Mayor John Street apologized to the widow of a slain police officer for an official city meeting with two French politicians that turned into an impromptu rally for man convicted of killing her husband.

In a private phone call, Maureen Faulkner said Street told her he believes Mumia Abu-Jamal murdered her husband, Daniel Faulkner, in 1981 and was sentenced appropriately.

Abu-Jamal was sentenced to death in 1982 and his prison writings and taped speeches made his case a cause celebre among Hollywood activists, foreign politicians and some death-penalty opponents. A federal judge in 2001 overturned Abu-Jamal’s death sentence but upheld his conviction and said he should be resentenced to life in prison or be given a new sentencing hearing.
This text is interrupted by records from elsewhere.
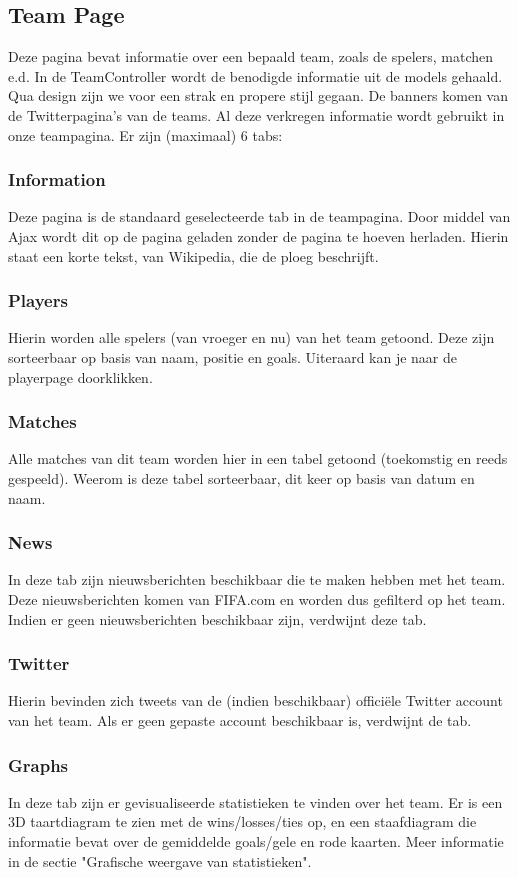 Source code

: \documentclass[11pt, a4paper]{article}
\begin{document}
\subsection{Team Page}
Deze pagina bevat informatie over een bepaald team, zoals de spelers, matchen e.d.
In de TeamController wordt de benodigde informatie uit de models gehaald.
Qua design zijn we voor een strak en propere stijl gegaan. De banners komen van de Twitterpagina's van de teams.
Al deze verkregen informatie wordt gebruikt in onze teampagina. Er zijn (maximaal) 6 tabs:
\subsubsection{Information}
Deze pagina is de standaard geselecteerde tab in de teampagina. Door middel van Ajax wordt dit op de pagina geladen zonder de pagina te hoeven herladen.
Hierin staat een korte tekst, van Wikipedia, die de ploeg beschrijft.
\subsubsection{Players}
Hierin worden alle spelers (van vroeger en nu) van het team getoond. Deze zijn sorteerbaar op basis van naam, positie en goals. Uiteraard kan je naar de playerpage doorklikken.
\subsubsection{Matches}
Alle matches van dit team worden hier in een tabel getoond (toekomstig en reeds gespeeld). Weerom is deze tabel sorteerbaar, dit keer op basis van datum en naam.
\subsubsection{News}
In deze tab zijn nieuwsberichten beschikbaar die te maken hebben met het team. Deze nieuwsberichten komen van FIFA.com en worden dus gefilterd op het team. Indien er geen nieuwsberichten beschikbaar zijn, verdwijnt deze tab.
\subsubsection{Twitter}
Hierin bevinden zich tweets van de (indien beschikbaar) offici\"ele Twitter account van het team. Als er geen gepaste account beschikbaar is, verdwijnt de tab.
\subsubsection{Graphs}
In deze tab zijn er gevisualiseerde statistieken te vinden over het team. Er is een 3D taartdiagram te zien met de wins/losses/ties op, en een staafdiagram die informatie bevat over de gemiddelde goals/gele en rode kaarten. Meer informatie in de sectie "Grafische weergave van statistieken".
\end{document}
A city councilman from Paris and a deputy mayor from Saint Denis, France, had been scheduled for a private meeting with two Street staffers Friday where they were greeted and given two small replica Liberty Bells.

But the French politicians showed up with about 150 sign-waving protesters who had just marched around City Hall chanting Abu-Jamal’s name. Street’s staff said they consulted with police before deciding to allow the protesters into the mayor’s reception room.

“They were here to make their voices very clear to free Mumia Abu-Jamal,” Faulkner said. “When that was going on, right then and there, it should have been shut down.”